> **Assignment**: Copy the lines below exactly, starting with the first and finishing with the one holding "that I've linked to."; do not copy the pictures.

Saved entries

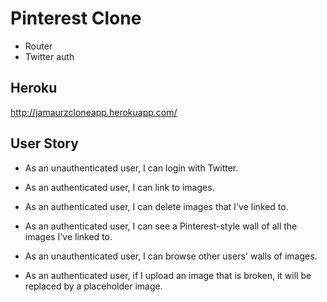 # Pinterest Clone

* Router
* Twitter auth

## Heroku
http://jamaurzcloneapp.herokuapp.com/

## User Story
* As an unauthenticated user, I can login with Twitter.

* As an authenticated user, I can link to images.

* As an authenticated user, I can delete images that I've linked to.

* As an authenticated user, I can see a Pinterest-style wall of all the images I've linked to.

* As an unauthenticated user, I can browse other users' walls of images.

* As an authenticated user, if I upload an image that is broken, it will be replaced by a placeholder image.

> **Solution for this exercise**:
 # Pinterest Clone

* Router
* Twitter auth

## Heroku
http://jamaurzcloneapp.herokuapp.com/

## User Story
* As an unauthenticated user, I can login with Twitter.

* As an authenticated user, I can link to images.

* As an authenticated user, I can delete images that I've linked to.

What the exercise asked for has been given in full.